Die Camorra ist die wichtigste kriminelle Organisation in Europa. Sie ist bestens in der Bevölkerung verankert, vor allem aber in den untersten und damit ärmsten Schichten. Auf jeden sizilianischen Mafioso kommen zwei kampanische Camorristen, auf jedes Mitglied der ‘Ndrangheta sogar acht: das Drei-, ja Vierfache der anderen Organisationen. Da der Mafia mit ihren Bomben nach wie vor eine geradezu obsessive Aufmerksamkeit geschenkt wird, sind die Medien so weit abgelenkt, dass die Camorra praktisch unbekannt bleibt.

Organisation

Das Wort „Camorra“ existiert als solches überhaupt nicht. Es handelt sich vielmehr um einen Polizeibegriff, der von Beamten, Journalisten und Drehbuchautoren verwendet wird. Ein Wort, das die Involvierten selbst übrigens zum Lachen bringt. Die Mitglieder eines Clans benutzen zu dessen Charakterisierung eher den Begriff „System“ („Ich gehöre zum System von Secondigliano“) – ein sehr sprechender Ausdruck, der vielmehr einen Mechanismus denn eine Struktur umschreibt. Denn die kriminelle Organisation ruht direkt auf der Wirtschaft, und die geschäftliche Dialektik ist das Knochengerüst eines Clans. Nach den Aussagen eines Kronzeugen während der Ermittlungen der Antimafia-Einheit im Jahr 2004 werden etwa 50 Prozent der Geschäfte allein in Neapel aus dem Hintergrund von der Camorra gesteuert.

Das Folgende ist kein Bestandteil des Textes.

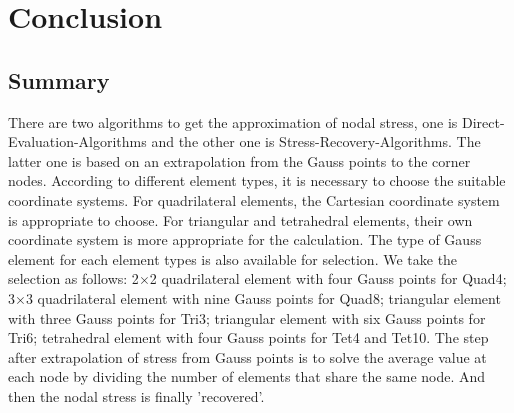 \chapter{Conclusion}
\section{Summary}
There are two algorithms to get the approximation of nodal stress, one is Direct-Evaluation-Algorithms and the other one is Stress-Recovery-Algorithms. The latter one is based on an extrapolation from the Gauss points to the corner nodes. According to different element types, it is necessary to choose the suitable coordinate systems. For quadrilateral elements, the Cartesian coordinate system is appropriate to choose. For triangular and tetrahedral elements, their own coordinate system is more appropriate for the calculation. The type of Gauss element for each element types is also available for selection. We take the selection as follows: 2$\times$2 quadrilateral element with four Gauss points for Quad4; 3$\times$3 quadrilateral element with nine Gauss points for Quad8; triangular element with three Gauss points for Tri3; triangular element with six Gauss points for Tri6; tetrahedral element with four Gauss points for Tet4 and Tet10. The step after extrapolation of stress from Gauss points is to solve the average value at each node by dividing the number of elements that share the same node. And then the nodal stress is finally 'recovered'.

„Familie“ nennt die Camorra einen mit verbrecherischen Absichten gegründeten Clan, in dem die absolute Treue Gesetz ist, eigenständige Entscheidungen ausgeschlossen sind und nicht nur Verrat, sondern auch die Rückkehr zu ehrenhaftem Verhalten als todeswürdiges Vergehen angesehen wird. Die Camorra versucht mit allen Mitteln, dieses Modell einer „Familie“ zu verbreiten und zu etablieren; sie bedient sich dazu sogar der kirchlichen Sakramente. Für einen Christen, der dem Wort Gottes folgt, ist jedoch die Familie nichts anderes als eine in Liebe geeinte Gemeinschaft von Menschen, die in selbstlosem und fürsorglichem Dienst füreinander eintreten, einem Dienst, der den Gebenden und den Empfangenden adelt. Die Camorra beansprucht eine eigene Religiosität, und bisweilen gelingt es ihr sogar, nicht nur die Gläubigen, sondern auch ahnungslose oder arglose Seelenhirten zu täuschen.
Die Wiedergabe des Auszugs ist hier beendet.